Embedding Space Visualizer
Run the Embedding Space Visualizer Fullscreen
Edit the MicroSim with the p5.js editor
About This MicroSim
This visualization demonstrates how words are represented as vectors in an embedding space. In real language models like Word2Vec, GloVe, or transformer embeddings, words with similar meanings cluster together in high-dimensional space.
This simplified 2D visualization shows:
- Word Clusters: Words from similar categories (colors, animals, countries, numbers, food) naturally group together
- Semantic Relationships: Click on any word and use "Find Similar" to see its nearest neighbors
- Vector Space Structure: The coordinate system shows how embeddings map discrete words to continuous vectors
How to Use
- Pan: Click and drag on empty space to move around the embedding space
- Zoom: Use the slider or mouse wheel to zoom in/out
- Select Word: Click on any word point to select it
- Find Neighbors: With a word selected, click "Find Similar" to highlight the 5 nearest words
- Show Labels: Toggle the checkbox to display all word labels
Key Concepts
Embeddings
An embedding maps discrete tokens (like words) to continuous vectors:
\[e: \{1, 2, \ldots, V\} \to \mathbb{R}^d\]
Semantic Similarity
Words with similar meanings have vectors that are close in the embedding space. This proximity can be measured using:
- Euclidean distance: \(d(\mathbf{u}, \mathbf{v}) = \|\mathbf{u} - \mathbf{v}\|_2\)

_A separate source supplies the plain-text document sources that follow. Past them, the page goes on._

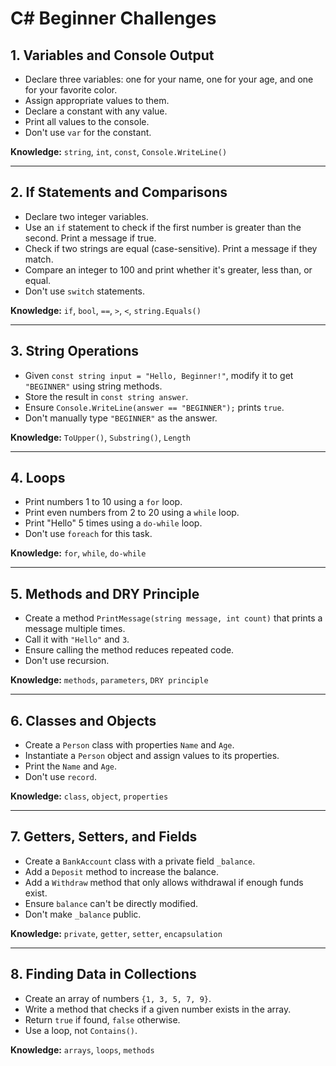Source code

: # C# Beginner Challenges

## 1. Variables and Console Output
- Declare three variables: one for your name, one for your age, and one for your favorite color.
- Assign appropriate values to them.
- Declare a constant with any value.
- Print all values to the console.
- Don't use `var` for the constant.

**Knowledge:** `string`, `int`, `const`, `Console.WriteLine()`

---

## 2. If Statements and Comparisons
- Declare two integer variables.
- Use an `if` statement to check if the first number is greater than the second. Print a message if true.
- Check if two strings are equal (case-sensitive). Print a message if they match.
- Compare an integer to 100 and print whether it's greater, less than, or equal.
- Don't use `switch` statements.

**Knowledge:** `if`, `bool`, `==`, `>`, `<`, `string.Equals()`

---

## 3. String Operations
- Given `const string input = "Hello, Beginner!"`, modify it to get `"BEGINNER"` using string methods.
- Store the result in `const string answer`.
- Ensure `Console.WriteLine(answer == "BEGINNER");` prints `true`.
- Don't manually type `"BEGINNER"` as the answer.

**Knowledge:** `ToUpper()`, `Substring()`, `Length`

---

## 4. Loops
- Print numbers 1 to 10 using a `for` loop.
- Print even numbers from 2 to 20 using a `while` loop.
- Print "Hello" 5 times using a `do-while` loop.
- Don't use `foreach` for this task.

**Knowledge:** `for`, `while`, `do-while`

---

## 5. Methods and DRY Principle
- Create a method `PrintMessage(string message, int count)` that prints a message multiple times.
- Call it with `"Hello"` and `3`.
- Ensure calling the method reduces repeated code.
- Don't use recursion.

**Knowledge:** `methods`, `parameters`, `DRY principle`

---

## 6. Classes and Objects
- Create a `Person` class with properties `Name` and `Age`.
- Instantiate a `Person` object and assign values to its properties.
- Print the `Name` and `Age`.
- Don't use `record`.

**Knowledge:** `class`, `object`, `properties`

---

## 7. Getters, Setters, and Fields
- Create a `BankAccount` class with a private field `_balance`.
- Add a `Deposit` method to increase the balance.
- Add a `Withdraw` method that only allows withdrawal if enough funds exist.
- Ensure `balance` can't be directly modified.
- Don't make `_balance` public.

**Knowledge:** `private`, `getter`, `setter`, `encapsulation`

---

## 8. Finding Data in Collections
- Create an array of numbers `{1, 3, 5, 7, 9}`.
- Write a method that checks if a given number exists in the array.
- Return `true` if found, `false` otherwise.
- Use a loop, not `Contains()`.

**Knowledge:** `arrays`, `loops`, `methods`
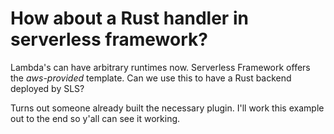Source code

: # How about a Rust handler in serverless framework?

Lambda's can have arbitrary runtimes now. Serverless Framework offers
the _aws-provided_ template. Can we use this to have a Rust
backend deployed by SLS?

Turns out someone already built the necessary plugin.  I'll work this
example out to the end so y'all can see it working.


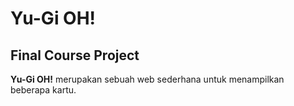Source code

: # Yu-Gi OH!
## Final Course Project
**Yu-Gi OH!** merupakan sebuah web sederhana untuk menampilkan beberapa kartu. 
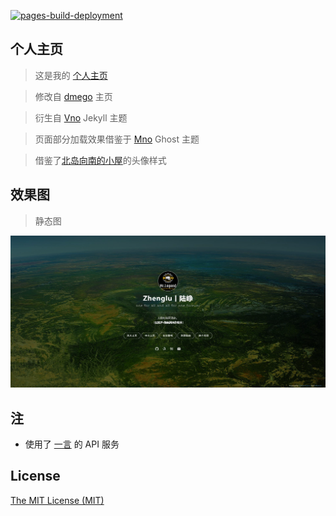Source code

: [![pages-build-deployment](https://github.com/AdamZhengLu/Homepage/actions/workflows/pages/pages-build-deployment/badge.svg)](https://github.com/AdamZhengLu/Homepage/actions/workflows/pages/pages-build-deployment)

## 个人主页

>这是我的 [个人主页](https://zhenglu.top/homepage/)

>修改自 [dmego](https://github.com/dmego/home.github.io) 主页

>衍生自 [Vno](https://github.com/onevcat/vno-jekyll) Jekyll 主题

>页面部分加载效果借鉴于 [Mno](https://github.com/mcc108/mno) Ghost 主题

>借鉴了[北岛向南的小屋](https://javef.github.io/)的头像样式


## 效果图

>静态图

![主页JPG](assets/img/home.jpg)


## 注

- 使用了 [一言](http://hitokoto.cn/) 的 API 服务


## License

[The MIT License (MIT)](http://opensource.org/licenses/MIT)


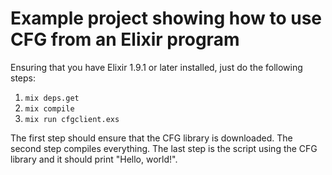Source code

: # Example project showing how to use CFG from an Elixir program

Ensuring that you have Elixir 1.9.1 or later installed, just do the following steps:

1. `mix deps.get`
2. `mix compile`
3. `mix run cfgclient.exs`

The first step should ensure that the CFG library is downloaded. The second step compiles everything. The last step is the script using the CFG library and it should print "Hello, world!".
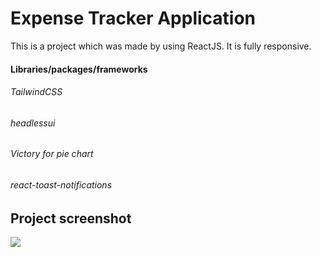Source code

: # Expense Tracker Application

This is a project which was made by using ReactJS. It is fully responsive.

<h4>Libraries/packages/frameworks</h4>
<h6>TailwindCSS</h6>
<h6>headlessui</h6>
<h6>Victory for pie chart</h6>
<h6>react-toast-notifications</h6>

<h2>Project screenshot</h2>

<img src="https://drive.google.com/uc?export=download&id=1KqCaLP0jBz8YkOfLoNfCdKT8yxTHf3LL"/>

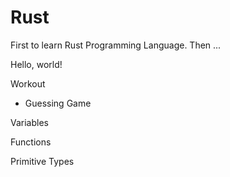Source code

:# Rust
First to learn Rust Programming Language. Then ...

Hello, world!

Workout
 * Guessing Game

Variables

Functions

Primitive Types


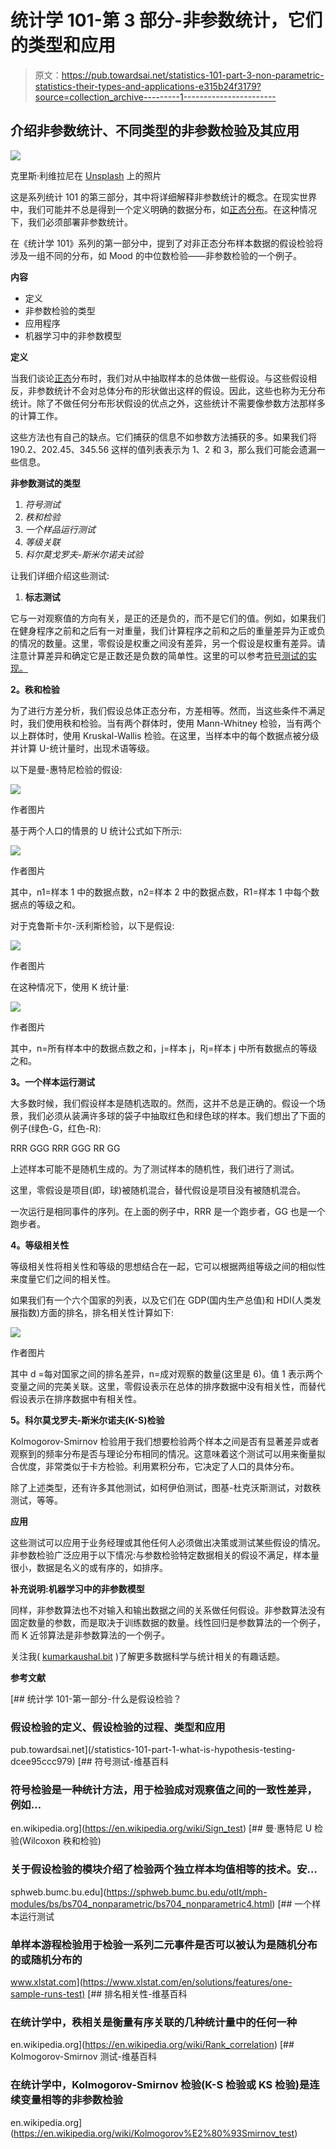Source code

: # 统计学 101-第 3 部分-非参数统计，它们的类型和应用

> 原文：<https://pub.towardsai.net/statistics-101-part-3-non-parametric-statistics-their-types-and-applications-e315b24f3179?source=collection_archive---------1----------------------->

## 介绍非参数统计、不同类型的非参数检验及其应用

![](img/3003446138bcebd1568a978402fc047c.png)

克里斯·利维拉尼在 [Unsplash](https://unsplash.com?utm_source=medium&utm_medium=referral) 上的照片

这是系列统计 101 的第三部分，其中将详细解释非参数统计的概念。在现实世界中，我们可能并不总是得到一个定义明确的数据分布，如[正态分布](/statistics-101-part-2-probability-distributions-types-and-applications-cc354ae13700)。在这种情况下，我们必须部署非参数统计。

在《统计学 101》系列的第一部分中，提到了对非正态分布样本数据的假设检验将涉及一组不同的分布，如 Mood 的中位数检验——非参数检验的一个例子。

**内容**

*   定义
*   非参数检验的类型
*   应用程序
*   机器学习中的非参数模型

**定义**

当我们谈论[正态](/statistics-101-part-2-probability-distributions-types-and-applications-cc354ae13700)分布时，我们对从中抽取样本的总体做一些假设。与这些假设相反，非参数统计不会对总体分布的形状做出这样的假设。因此，这些也称为无分布统计。除了不做任何分布形状假设的优点之外，这些统计不需要像参数方法那样多的计算工作。

这些方法也有自己的缺点。它们捕获的信息不如参数方法捕获的多。如果我们将 190.2、202.45、345.56 这样的值列表表示为 1、2 和 3，那么我们可能会遗漏一些信息。

**非参数测试的类型**

1.  *符号测试*
2.  *秩和检验*
3.  *一个样品运行测试*
4.  *等级关联*
5.  *科尔莫戈罗夫-斯米尔诺夫试验*

让我们详细介绍这些测试:

1.  **标志测试**

它与一对观察值的方向有关，是正的还是负的，而不是它们的值。例如，如果我们在健身程序之前和之后有一对重量，我们计算程序之前和之后的重量差异为正或负的情况的数量。这里，零假设是权重之间没有差异，另一个假设是权重有差异。请注意计算差异和确定它是正数还是负数的简单性。这里的可以参考[符号测试的实现。](https://en.wikipedia.org/wiki/Sign_test)

**2。秩和检验**

为了进行方差分析，我们假设总体正态分布，方差相等。然而，当这些条件不满足时，我们使用秩和检验。当有两个群体时，使用 Mann-Whitney 检验，当有两个以上群体时，使用 Kruskal-Wallis 检验。在这里，当样本中的每个数据点被分级并计算 U-统计量时，出现术语等级。

以下是曼-惠特尼检验的假设:

![](img/58b2501639c48dd1a91041f01b046649.png)

作者图片

基于两个人口的情景的 U 统计公式如下所示:

![](img/4b3ea80b7b00de49bd643a41746dce9f.png)

作者图片

其中，n1=样本 1 中的数据点数，n2=样本 2 中的数据点数，R1=样本 1 中每个数据点的等级之和。

对于克鲁斯卡尔-沃利斯检验，以下是假设:

![](img/96ac021019c8421e8706fdb4d4a27352.png)

作者图片

在这种情况下，使用 K 统计量:

![](img/1eba2224810455e265ba01db25cbe9f5.png)

作者图片

其中，n=所有样本中的数据点数之和，j=样本 j，Rj=样本 j 中所有数据点的等级之和。

**3。一个样本运行测试**

大多数时候，我们假设样本是随机选取的。然而，这并不总是正确的。假设一个场景，我们必须从装满许多球的袋子中抽取红色和绿色球的样本。我们想出了下面的例子(绿色-G，红色-R):

RRR GGG RRR GGG RR GG

上述样本可能不是随机生成的。为了测试样本的随机性，我们进行了测试。

这里，零假设是项目(即，球)被随机混合，替代假设是项目没有被随机混合。

一次运行是相同事件的序列。在上面的例子中，RRR 是一个跑步者，GG 也是一个跑步者。

**4。等级相关性**

等级相关性将相关性和等级的思想结合在一起，它可以根据两组等级之间的相似性来度量它们之间的相关性。

如果我们有一个六个国家的列表，以及它们在 GDP(国内生产总值)和 HDI(人类发展指数)方面的排名，排名相关性计算如下:

![](img/00ad236bd78fd41c52e412abc07a2e95.png)

作者图片

其中 d =每对国家之间的排名差异，n=成对观察的数量(这里是 6)。值 1 表示两个变量之间的完美关联。这里，零假设表示在总体的排序数据中没有相关性，而替代假设表示在排序数据中有相关性。

**5。科尔莫戈罗夫-斯米尔诺夫(K-S)检验**

Kolmogorov-Smirnov 检验用于我们想要检验两个样本之间是否有显著差异或者观察到的频率分布是否与理论分布相同的情况。这意味着这个测试可以用来衡量拟合优度，非常类似于卡方检验。利用累积分布，它决定了人口的具体分布。

除了上述类型，还有许多其他测试，如柯伊伯测试，图基-杜克沃斯测试，对数秩测试，等等。

**应用**

这些测试可以应用于业务经理或其他任何人必须做出决策或测试某些假设的情况。非参数检验广泛应用于以下情况:与参数检验特定数据相关的假设不满足，样本量很小，数据是名义的或有序的，如排序。

**补充说明:机器学习中的非参数模型**

同样，非参数算法也不对输入和输出数据之间的关系做任何假设。非参数算法没有固定数量的参数，而是取决于训练数据的数量。线性回归是参数算法的一个例子，而 K 近邻算法是非参数算法的一个例子。

关注我( [kumarkaushal.bit](https://medium.com/@kumarkaushal.bit) )了解更多数据科学与统计相关的有趣话题。

**参考文献**

[](/statistics-101-part-1-what-is-hypothesis-testing-dcee95ccc979) [## 统计学 101-第一部分-什么是假设检验？

### 假设检验的定义、假设检验的过程、类型和应用

pub.towardsai.net](/statistics-101-part-1-what-is-hypothesis-testing-dcee95ccc979)  [## 符号测试-维基百科

### 符号检验是一种统计方法，用于检验成对观察值之间的一致性差异，例如…

en.wikipedia.org](https://en.wikipedia.org/wiki/Sign_test) [](https://sphweb.bumc.bu.edu/otlt/mph-modules/bs/bs704_nonparametric/bs704_nonparametric4.html) [## 曼·惠特尼 U 检验(Wilcoxon 秩和检验)

### 关于假设检验的模块介绍了检验两个独立样本均值相等的技术。安…

sphweb.bumc.bu.edu](https://sphweb.bumc.bu.edu/otlt/mph-modules/bs/bs704_nonparametric/bs704_nonparametric4.html)  [## 一个样本运行测试

### 单样本游程检验用于检验一系列二元事件是否可以被认为是随机分布的或随机分布的

www.xlstat.com](https://www.xlstat.com/en/solutions/features/one-sample-runs-test)  [## 排名相关性-维基百科

### 在统计学中，秩相关是衡量有序关联的几种统计量中的任何一种

en.wikipedia.org](https://en.wikipedia.org/wiki/Rank_correlation) [](https://en.wikipedia.org/wiki/Kolmogorov%E2%80%93Smirnov_test) [## Kolmogorov-Smirnov 测试-维基百科

### 在统计学中，Kolmogorov-Smirnov 检验(K-S 检验或 KS 检验)是连续变量相等的非参数检验

en.wikipedia.org](https://en.wikipedia.org/wiki/Kolmogorov%E2%80%93Smirnov_test)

- Cosine similarity: \(\cos(\theta) = \frac{\mathbf{u} \cdot \mathbf{v}}{\|\mathbf{u}\| \|\mathbf{v}\|}\)
Lesson Plan
Learning Objectives:
- Understand how words are represented as vectors in embedding space
- Observe how semantic relationships manifest as geometric proximity
- Explore the concept of word clusters and nearest neighbors
Activities:
- Identify which word clusters are most distinct from each other
- Find a word whose nearest neighbors come from different categories
- Discuss why certain words might be positioned between clusters
Assessment:
- Can students explain why similar words cluster together?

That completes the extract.